**DATA FOR REVIEW**
--- START ---

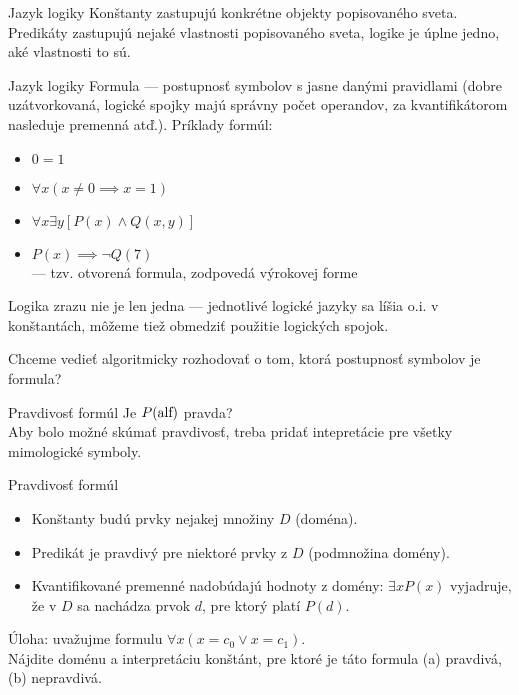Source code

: \documentclass[12pt]{beamer}
\theoremstyle{definition}
\let\A\forall
\let\E\exists
\begin{document}
\begin{frame}{Jazyk logiky}
\alert{Konštanty} zastupujú konkrétne objekty popisovaného sveta.\\[5mm]
\pause
\alert{Predikáty} zastupujú nejaké vlastnosti popisovaného sveta, logike je úplne jedno, aké vlastnosti to sú.
\end{frame}

\begin{frame}{Jazyk logiky}
\alert{Formula} --- postupnosť symbolov s jasne danými pravidlami (dobre uzátvorkovaná, logické spojky majú správny počet operandov, za kvantifikátorom nasleduje premenná atď.).
\pause
Príklady formúl:
\begin{itemize}
	\item $0 = 1$
	\item $\A x (x \neq 0 \implies x = 1)$
	\item $\A x \E y [P(x) \land Q(x, y)]$
	\item $P(x) \implies \lnot Q(7)$\\ --- tzv. otvorená formula, zodpovedá výrokovej forme
\end{itemize}
\end{frame}

\begin{frame}
Logika zrazu nie je len jedna --- jednotlivé logické jazyky sa líšia o.i. v konštantách, môžeme tiež obmedziť použitie logických spojok.
\end{frame}

\begin{frame}
Chceme vedieť algoritmicky rozhodovať o tom, ktorá postupnosť symbolov je formula?
\end{frame}

\begin{frame}{Pravdivosť formúl}
Je $P(\hbox{alf})$ pravda?\\[5mm]
Aby bolo možné skúmať pravdivosť, treba pridať \alert{intepretácie} pre všetky mimologické symboly.
\end{frame}

\begin{frame}{Pravdivosť formúl}
\begin{itemize}
\item Konštanty budú prvky nejakej množiny $D$ (doména).
\pause
\item Predikát je pravdivý pre niektoré prvky z $D$ (podmnožina domény).
\pause
\item Kvantifikované premenné nadobúdajú hodnoty z domény:
	$\E x P(x)$ vyjadruje, že v $D$ sa nachádza prvok $d$, pre ktorý platí $P(d)$.
\end{itemize}
\pause
\vspace*{3mm}
Úloha: uvažujme formulu $\A x (x = c_0 \lor x = c_1)$.\\
Nájdite doménu a interpretáciu konštánt, pre ktoré je táto formula
(a) pravdivá, (b) nepravdivá.
\end{frame}
\end{document}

--- END ---

**WHAT TO PRODUCE**
What comes back should match the records exactly, minus any pictures.

**RESULT OF THE TASK**
Source code

: \documentclass[12pt]{beamer}
\theoremstyle{definition}
\let\A\forall
\let\E\exists
\begin{document}
\begin{frame}{Jazyk logiky}
\alert{Konštanty} zastupujú konkrétne objekty popisovaného sveta.\\[5mm]
\pause
\alert{Predikáty} zastupujú nejaké vlastnosti popisovaného sveta, logike je úplne jedno, aké vlastnosti to sú.
\end{frame}

\begin{frame}{Jazyk logiky}
\alert{Formula} --- postupnosť symbolov s jasne danými pravidlami (dobre uzátvorkovaná, logické spojky majú správny počet operandov, za kvantifikátorom nasleduje premenná atď.).
\pause
Príklady formúl:
\begin{itemize}
	\item $0 = 1$
	\item $\A x (x \neq 0 \implies x = 1)$
	\item $\A x \E y [P(x) \land Q(x, y)]$
	\item $P(x) \implies \lnot Q(7)$\\ --- tzv. otvorená formula, zodpovedá výrokovej forme
\end{itemize}
\end{frame}

\begin{frame}
Logika zrazu nie je len jedna --- jednotlivé logické jazyky sa líšia o.i. v konštantách, môžeme tiež obmedziť použitie logických spojok.
\end{frame}

\begin{frame}
Chceme vedieť algoritmicky rozhodovať o tom, ktorá postupnosť symbolov je formula?
\end{frame}

\begin{frame}{Pravdivosť formúl}
Je $P(\hbox{alf})$ pravda?\\[5mm]
Aby bolo možné skúmať pravdivosť, treba pridať \alert{intepretácie} pre všetky mimologické symboly.
\end{frame}

\begin{frame}{Pravdivosť formúl}
\begin{itemize}
\item Konštanty budú prvky nejakej množiny $D$ (doména).
\pause
\item Predikát je pravdivý pre niektoré prvky z $D$ (podmnožina domény).
\pause
\item Kvantifikované premenné nadobúdajú hodnoty z domény:
	$\E x P(x)$ vyjadruje, že v $D$ sa nachádza prvok $d$, pre ktorý platí $P(d)$.
\end{itemize}
\pause
\vspace*{3mm}
Úloha: uvažujme formulu $\A x (x = c_0 \lor x = c_1)$.\\
Nájdite doménu a interpretáciu konštánt, pre ktoré je táto formula
(a) pravdivá, (b) nepravdivá.
\end{frame}
\end{document}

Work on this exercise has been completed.